Jonathon Franzen's Freedom will definitely find its place on college syllabi as soon as its published in paperback. The theme is right there in the title and any time you stop to remember that, you chuckle, because there it is, in the novel, being fiendishly costly and soul-crushing. Only those who lack freedom seem really free and yet seem maddenly flat, as characters. I'm thinking of Connie and Lalitha here, fellow readers. Freedom's political extremism and wacky family politics recall White Teeth, without having the freshman over-achieving silliness that novel had.

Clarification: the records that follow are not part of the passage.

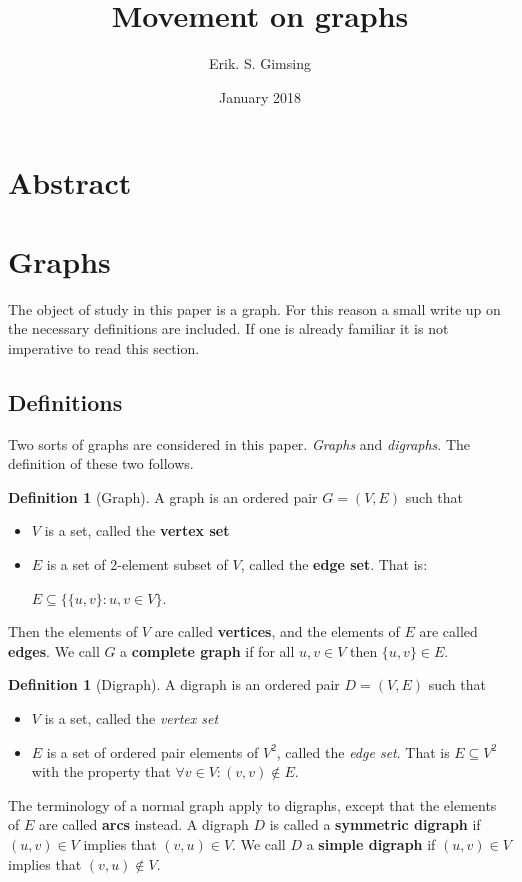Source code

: \documentclass{article}
\title{Movement on graphs}
\author{Erik. S. Gimsing}
\date{January 2018}
\theoremstyle{plain}
\theoremstyle{definition}
\newtheorem{definition}[theorem]{Definition}
\begin{document}
\maketitle
\section{Abstract}
\section{Graphs}
The object of study in this paper is a graph. For this reason a small write up
on the necessary definitions are included. If one is already familiar it is not
imperative to read this section.
\subsection{Definitions}
Two sorts of graphs are considered in this paper. \textit{Graphs} and
\textit{digraphs}. The definition of these two follows.
\begin{definition}[Graph]\label{def graph}
	A graph is an ordered pair $G = (V,E)$ such that
	\begin{itemize}
		\item $V$ is a set, called the \textbf{vertex set}
		\item $E$ is a set of 2-element subset of $V$, called the \textbf{edge 
			set}. That is: 
			
			$E \subseteq \{\{u,v\}:u,v \in V\}$.
	\end{itemize}
	Then the elements of $V$ are called \textbf{vertices}, and the
	elements of $E$ are called \textbf{edges}. We call $G$ a \textbf{complete 
	graph} if for all $u,v\in V$ then $\{u,v\} \in E$.
\end{definition}
\begin{definition}[Digraph]\label{def digraph}
	A digraph is an ordered pair $D = (V,E)$ such that
	\begin{itemize}
		\item $V$ is a set, called the \textit{vertex set}
		\item $E$ is a set of ordered pair elements of $V^2$, called the 
			\textit{edge set}. That is $E \subseteq V^2$ with the property that
			$\forall v \in V: (v,v) \notin E$.
	\end{itemize}
	The terminology of a normal graph apply to digraphs, except that the
	elements of $E$ are called \textbf{arcs} instead. A digraph $D$ is called a
	\textbf{symmetric digraph} if $(u,v) \in V$ implies that $(v,u) \in V$. We
	call $D$ a \textbf{simple digraph} if $(u,v)\in V$ implies that $(v,u)
	\notin V$.
\end{definition}
\end{document}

Franzen deserves the comparison to Gatsby, if only because a body of water at its center is the locus of the main characters' dreams and aspirations, and so much goes awry for people for whom the reader feels so ambivalent.
Anyway, I'm being vague because the novel is too complex to summarize, and because I only finished it 10 minutes ago and haven't digested it completely. Two thoughts: Clarence Darrow said, "Freedom is a hard thing to preserve. In order to have enough, you must have too much." Freedom, the novel, holds a mirror to that, and makes me wish that it weren't so. I wish we could be freer with less.
1 comment:
I'm 1/3 way into book. Finally got involved in it, so much so that had to get out of bed at 11:15 pm to fetch peanut butter and crackers (twice!) to carry me through another half hour of reading.
Was skeptical at first but now am both enthralled and horrified by this story. I see the mistakes of so many of my friends and myself, even though we knew better.